▶ **What you need to do**
Scan the records below for the word "filename". Copy each line where it appears.

▶ **Task input**

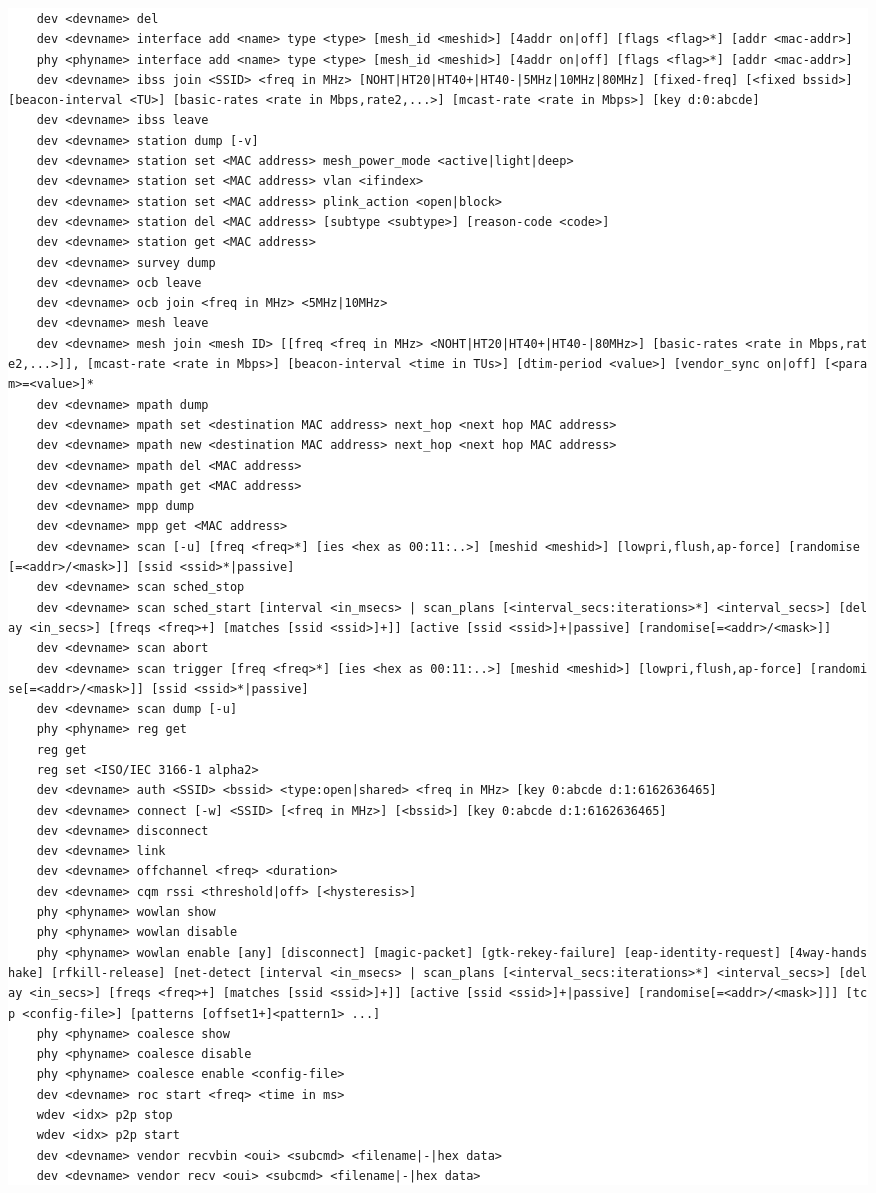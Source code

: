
 ```
	dev <devname> del
	dev <devname> interface add <name> type <type> [mesh_id <meshid>] [4addr on|off] [flags <flag>*] [addr <mac-addr>]
	phy <phyname> interface add <name> type <type> [mesh_id <meshid>] [4addr on|off] [flags <flag>*] [addr <mac-addr>]
	dev <devname> ibss join <SSID> <freq in MHz> [NOHT|HT20|HT40+|HT40-|5MHz|10MHz|80MHz] [fixed-freq] [<fixed bssid>] [beacon-interval <TU>] [basic-rates <rate in Mbps,rate2,...>] [mcast-rate <rate in Mbps>] [key d:0:abcde]
	dev <devname> ibss leave
	dev <devname> station dump [-v]
	dev <devname> station set <MAC address> mesh_power_mode <active|light|deep>
	dev <devname> station set <MAC address> vlan <ifindex>
	dev <devname> station set <MAC address> plink_action <open|block>
	dev <devname> station del <MAC address> [subtype <subtype>] [reason-code <code>]
	dev <devname> station get <MAC address>
	dev <devname> survey dump
	dev <devname> ocb leave
	dev <devname> ocb join <freq in MHz> <5MHz|10MHz>
	dev <devname> mesh leave
	dev <devname> mesh join <mesh ID> [[freq <freq in MHz> <NOHT|HT20|HT40+|HT40-|80MHz>] [basic-rates <rate in Mbps,rate2,...>]], [mcast-rate <rate in Mbps>] [beacon-interval <time in TUs>] [dtim-period <value>] [vendor_sync on|off] [<param>=<value>]*
	dev <devname> mpath dump
	dev <devname> mpath set <destination MAC address> next_hop <next hop MAC address>
	dev <devname> mpath new <destination MAC address> next_hop <next hop MAC address>
	dev <devname> mpath del <MAC address>
	dev <devname> mpath get <MAC address>
	dev <devname> mpp dump
	dev <devname> mpp get <MAC address>
	dev <devname> scan [-u] [freq <freq>*] [ies <hex as 00:11:..>] [meshid <meshid>] [lowpri,flush,ap-force] [randomise[=<addr>/<mask>]] [ssid <ssid>*|passive]
	dev <devname> scan sched_stop
	dev <devname> scan sched_start [interval <in_msecs> | scan_plans [<interval_secs:iterations>*] <interval_secs>] [delay <in_secs>] [freqs <freq>+] [matches [ssid <ssid>]+]] [active [ssid <ssid>]+|passive] [randomise[=<addr>/<mask>]]
	dev <devname> scan abort
	dev <devname> scan trigger [freq <freq>*] [ies <hex as 00:11:..>] [meshid <meshid>] [lowpri,flush,ap-force] [randomise[=<addr>/<mask>]] [ssid <ssid>*|passive]
	dev <devname> scan dump [-u]
	phy <phyname> reg get
	reg get
	reg set <ISO/IEC 3166-1 alpha2>
	dev <devname> auth <SSID> <bssid> <type:open|shared> <freq in MHz> [key 0:abcde d:1:6162636465]
	dev <devname> connect [-w] <SSID> [<freq in MHz>] [<bssid>] [key 0:abcde d:1:6162636465]
	dev <devname> disconnect
	dev <devname> link
	dev <devname> offchannel <freq> <duration>
	dev <devname> cqm rssi <threshold|off> [<hysteresis>]
	phy <phyname> wowlan show
	phy <phyname> wowlan disable
	phy <phyname> wowlan enable [any] [disconnect] [magic-packet] [gtk-rekey-failure] [eap-identity-request] [4way-handshake] [rfkill-release] [net-detect [interval <in_msecs> | scan_plans [<interval_secs:iterations>*] <interval_secs>] [delay <in_secs>] [freqs <freq>+] [matches [ssid <ssid>]+]] [active [ssid <ssid>]+|passive] [randomise[=<addr>/<mask>]]] [tcp <config-file>] [patterns [offset1+]<pattern1> ...]
	phy <phyname> coalesce show
	phy <phyname> coalesce disable
	phy <phyname> coalesce enable <config-file>
	dev <devname> roc start <freq> <time in ms>
	wdev <idx> p2p stop
	wdev <idx> p2p start
	dev <devname> vendor recvbin <oui> <subcmd> <filename|-|hex data>
	dev <devname> vendor recv <oui> <subcmd> <filename|-|hex data>
```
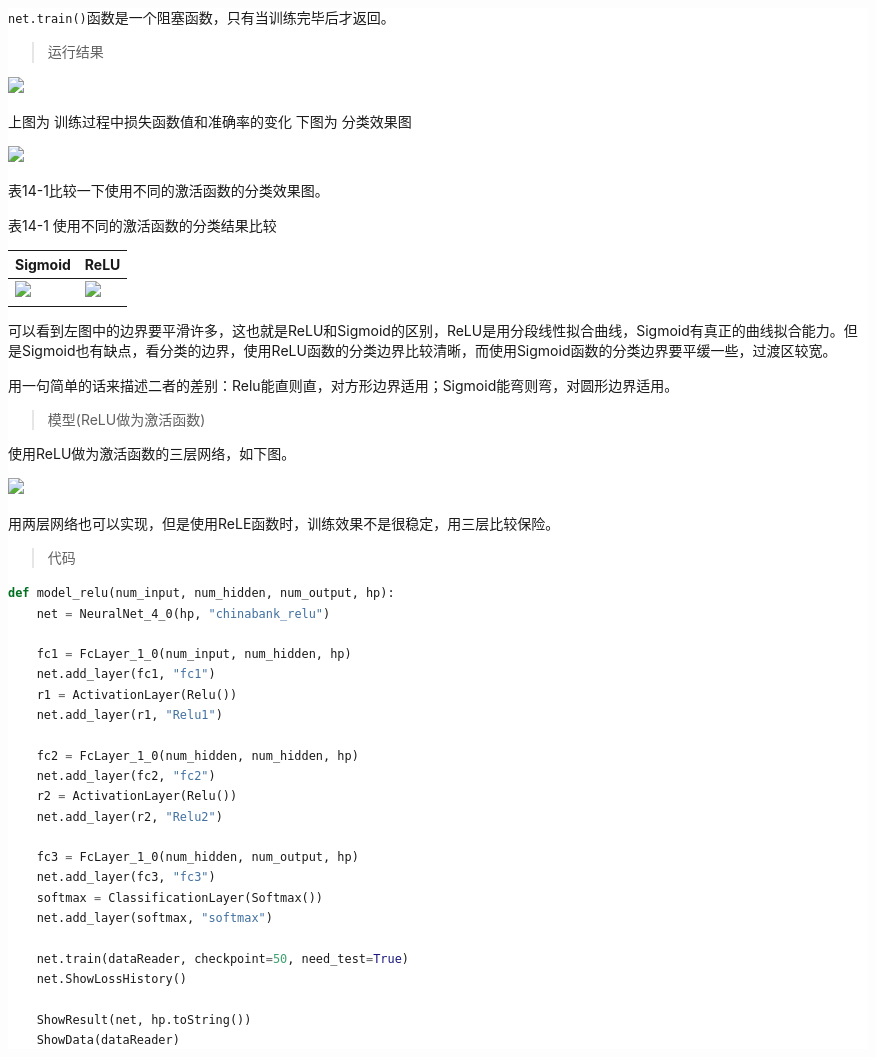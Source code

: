 `net.train()`函数是一个阻塞函数，只有当训练完毕后才返回。

> 运行结果
> 
<img src="https://aiedugithub4a2.blob.core.windows.net/a2-images/Images/14/ch11_loss_sigmoid.png" />

上图为 训练过程中损失函数值和准确率的变化 
下图为 分类效果图

<img src="https://aiedugithub4a2.blob.core.windows.net/a2-images/Images/14/ch11_result_sigmoid.png" ch="500" />




表14-1比较一下使用不同的激活函数的分类效果图。

表14-1 使用不同的激活函数的分类结果比较

|Sigmoid|ReLU|
|---|---|
|<img src='../Images/14/ch11_result_sigmoid.png'/>|<img src='../Images/14/ch11_result_relu.png'/>|

可以看到左图中的边界要平滑许多，这也就是ReLU和Sigmoid的区别，ReLU是用分段线性拟合曲线，Sigmoid有真正的曲线拟合能力。但是Sigmoid也有缺点，看分类的边界，使用ReLU函数的分类边界比较清晰，而使用Sigmoid函数的分类边界要平缓一些，过渡区较宽。

用一句简单的话来描述二者的差别：Relu能直则直，对方形边界适用；Sigmoid能弯则弯，对圆形边界适用。

> 模型(ReLU做为激活函数)

使用ReLU做为激活函数的三层网络，如下图。

<img src="https://aiedugithub4a2.blob.core.windows.net/a2-images/Images/14/ch11_net_relu.png" />

用两层网络也可以实现，但是使用ReLE函数时，训练效果不是很稳定，用三层比较保险。

> 代码

```Python
def model_relu(num_input, num_hidden, num_output, hp):
    net = NeuralNet_4_0(hp, "chinabank_relu")

    fc1 = FcLayer_1_0(num_input, num_hidden, hp)
    net.add_layer(fc1, "fc1")
    r1 = ActivationLayer(Relu())
    net.add_layer(r1, "Relu1")

    fc2 = FcLayer_1_0(num_hidden, num_hidden, hp)
    net.add_layer(fc2, "fc2")
    r2 = ActivationLayer(Relu())
    net.add_layer(r2, "Relu2")

    fc3 = FcLayer_1_0(num_hidden, num_output, hp)
    net.add_layer(fc3, "fc3")
    softmax = ClassificationLayer(Softmax())
    net.add_layer(softmax, "softmax")

    net.train(dataReader, checkpoint=50, need_test=True)
    net.ShowLossHistory()
    
    ShowResult(net, hp.toString())
    ShowData(dataReader)    
```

▶ **Answer to this problem**
	dev <devname> vendor recvbin <oui> <subcmd> <filename|-|hex data>
	dev <devname> vendor recv <oui> <subcmd> <filename|-|hex data>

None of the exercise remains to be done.